Pressure Scaling for Field Factors: Emission Factor = Base Factor × (P_actual + 14.7) / (P_reference + 14.7) Example at 800 psig: Wet blow factor = 1.0 × (814.7 / 514.7) = 1.58 MCF/blow Dry blow factor = 5.0 × (814.7 / 514.7) = 7.92 MCF/blow Higher pressure = more gas per blowdown = higher emissions

Emissions Conversion

Methane Emissions: CH₄ (lbs) = Gas Loss (MCF) × 1000 scf/MCF × 0.85 (methane fraction) × 0.0424 lb/scf CO₂ Equivalent: CO₂e (metric tons) = CH₄ (lbs) × 28 (GWP) / 2204.62 Example: Total gas loss: 10 MCF CH₄ = 10 × 1000 × 0.85 × 0.0424 = 360 lbs CO₂e = 360 × 28 / 2204.62 = 4.57 mt CO₂e
Reporting note: Per EPA 40 CFR 98 Subpart W, blowdown emissions from pipeline drips must be reported if facility exceeds 25,000 mt CO₂e/year threshold.

4. Blowdown Procedures

Safe blowdown procedures protect personnel and minimize environmental impact.

Pre-Blowdown Checklist

  1. Area clear: No personnel within 300 ft of discharge point
  2. Wind check: Discharge direction favorable (downwind from operator)
  3. Ignition sources: No vehicles, equipment, or smoking nearby
  4. Valve inspection: Exercise blowdown valve to verify operation
  5. PPE: FRC, safety glasses, chemical-resistant gloves

Blowdown Steps

Manual Blowdown Procedure: 1. Position 50+ ft from discharge, upwind 2. Slowly crack valve open (1/4 turn) - Initial discharge is high-pressure gas - Listen for pressure equalization 3. Gradually open as pressure decreases - Watch for liquid discharge (sound/appearance changes) 4. Full open when liquid appears - Continue until steady gas flow (no slugs) - Duration: typically 2-5 minutes 5. Close slowly when clear gas observed - Avoid water hammer from rapid closure 6. Record: date, time, estimated volume, observations

Blowdown Frequency Guidelines

Condensate Rate Frequency
< 0.5 bbl/day Monthly
0.5-2 bbl/day Weekly
2-5 bbl/day Every 2-3 days
> 5 bbl/day Daily or automatic
Minimize dry blows: Dry blows contribute 5× more gas loss than wet blows.

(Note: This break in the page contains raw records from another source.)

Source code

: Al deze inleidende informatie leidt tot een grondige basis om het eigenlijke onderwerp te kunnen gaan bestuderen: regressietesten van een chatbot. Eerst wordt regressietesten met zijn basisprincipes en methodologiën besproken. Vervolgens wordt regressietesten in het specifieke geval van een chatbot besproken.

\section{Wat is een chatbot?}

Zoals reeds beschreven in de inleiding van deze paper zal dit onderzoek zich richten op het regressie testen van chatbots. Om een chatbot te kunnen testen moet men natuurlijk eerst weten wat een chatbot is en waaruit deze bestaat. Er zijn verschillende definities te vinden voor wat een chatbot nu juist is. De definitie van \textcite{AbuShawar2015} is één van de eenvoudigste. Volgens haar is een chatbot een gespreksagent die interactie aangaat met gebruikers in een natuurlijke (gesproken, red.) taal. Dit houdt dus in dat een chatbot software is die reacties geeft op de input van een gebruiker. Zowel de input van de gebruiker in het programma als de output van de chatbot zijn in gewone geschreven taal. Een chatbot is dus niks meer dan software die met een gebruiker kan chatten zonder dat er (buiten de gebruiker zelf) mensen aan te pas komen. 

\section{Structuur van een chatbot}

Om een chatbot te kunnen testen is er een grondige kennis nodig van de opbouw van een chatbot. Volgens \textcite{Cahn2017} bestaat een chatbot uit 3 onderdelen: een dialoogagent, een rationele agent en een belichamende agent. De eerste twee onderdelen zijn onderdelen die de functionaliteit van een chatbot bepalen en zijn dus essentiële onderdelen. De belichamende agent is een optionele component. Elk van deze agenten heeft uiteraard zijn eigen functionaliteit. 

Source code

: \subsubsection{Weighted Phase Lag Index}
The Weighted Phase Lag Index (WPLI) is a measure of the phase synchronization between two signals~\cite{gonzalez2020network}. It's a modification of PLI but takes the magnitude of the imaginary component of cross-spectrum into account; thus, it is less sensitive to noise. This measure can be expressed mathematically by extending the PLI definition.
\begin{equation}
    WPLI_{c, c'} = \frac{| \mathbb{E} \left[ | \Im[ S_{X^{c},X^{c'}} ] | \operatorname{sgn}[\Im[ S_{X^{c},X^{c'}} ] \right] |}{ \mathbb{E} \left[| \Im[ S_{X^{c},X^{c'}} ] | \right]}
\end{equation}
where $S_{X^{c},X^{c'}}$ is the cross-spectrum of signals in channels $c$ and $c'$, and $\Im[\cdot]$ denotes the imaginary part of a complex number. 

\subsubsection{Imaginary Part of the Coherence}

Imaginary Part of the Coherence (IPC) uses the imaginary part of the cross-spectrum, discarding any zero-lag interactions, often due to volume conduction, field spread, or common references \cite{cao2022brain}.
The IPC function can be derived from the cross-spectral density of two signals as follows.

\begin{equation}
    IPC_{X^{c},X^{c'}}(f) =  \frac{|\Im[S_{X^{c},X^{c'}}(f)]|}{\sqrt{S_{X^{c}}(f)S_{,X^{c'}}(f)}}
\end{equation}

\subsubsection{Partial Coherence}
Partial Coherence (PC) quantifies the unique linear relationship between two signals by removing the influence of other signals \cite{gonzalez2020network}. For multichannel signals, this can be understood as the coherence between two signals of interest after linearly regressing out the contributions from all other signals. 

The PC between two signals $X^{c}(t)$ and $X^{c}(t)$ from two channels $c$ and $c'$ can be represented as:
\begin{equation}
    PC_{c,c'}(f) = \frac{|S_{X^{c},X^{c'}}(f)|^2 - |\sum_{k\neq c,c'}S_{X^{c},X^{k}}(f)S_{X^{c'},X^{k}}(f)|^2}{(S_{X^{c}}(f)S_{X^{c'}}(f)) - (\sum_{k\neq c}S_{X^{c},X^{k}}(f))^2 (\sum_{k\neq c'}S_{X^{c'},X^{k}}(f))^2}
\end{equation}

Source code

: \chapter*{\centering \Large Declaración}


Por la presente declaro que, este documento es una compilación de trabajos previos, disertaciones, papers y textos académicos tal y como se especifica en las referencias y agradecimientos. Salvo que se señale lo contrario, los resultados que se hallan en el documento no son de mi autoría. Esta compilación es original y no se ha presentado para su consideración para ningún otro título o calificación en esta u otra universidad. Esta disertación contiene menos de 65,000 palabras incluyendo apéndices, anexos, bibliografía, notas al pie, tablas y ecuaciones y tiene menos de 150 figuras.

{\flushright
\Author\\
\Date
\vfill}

Blow until liquid stops, then close promptly. Excessive "clearing" wastes gas.

5. Safety & Compliance

Primary Hazards

Hazard Control
High-pressure gas release Stand clear, use extended handles, hearing protection
Flammable atmosphere Clear ignition sources, verify wind direction
H₂S (sour gas) Personal monitors, buddy system, SCBA available, upwind position
Liquid hydrocarbon contact FRC, chemical gloves, eye protection
JT freezing Insulated gloves, slow valve opening

H₂S Considerations

For sour gas service (H₂S > 100 ppm in gas):

  • Two-person minimum (buddy system)
  • Personal H₂S monitors with audible alarms
  • SCBA equipment available on-site
  • Wind indicator visible (sock or ribbon)
  • Increase exclusion zone to 500+ ft
  • Consider closed-loop blowdown to recovery tank

Environmental Compliance

EPA Subpart W Requirements: Facilities must report blowdown emissions if: - Total facility emissions exceed 25,000 mt CO₂e/year - Blowdowns counted toward Source Category W.5 (pipeline venting) Recommended practices: - Document all blowdown events (date, time, volume, duration) - Track annual totals by drip location - Consider vapor recovery for high-volume operations - Implement automatic drips to minimize per-event losses
Plan view safety zone diagram showing 300-foot exclusion zone (red dashed circle) around discharge point, 50-foot operator zone (yellow dashed circle), wind direction arrow, operator position upwind, drip pot location, vehicle parking area outside exclusion zone, and safety equipment locations
Blowdown safety zones: 300 ft exclusion, 50 ft minimum operator distance, position upwind of discharge.
Complacency kills: Drip blowdown is routine but hazardous. Three leading causes of incidents: (1) failure to check wind direction → H₂S exposure, (2) ignition source not cleared → fire, (3) valve failure from poor maintenance → uncontrolled release.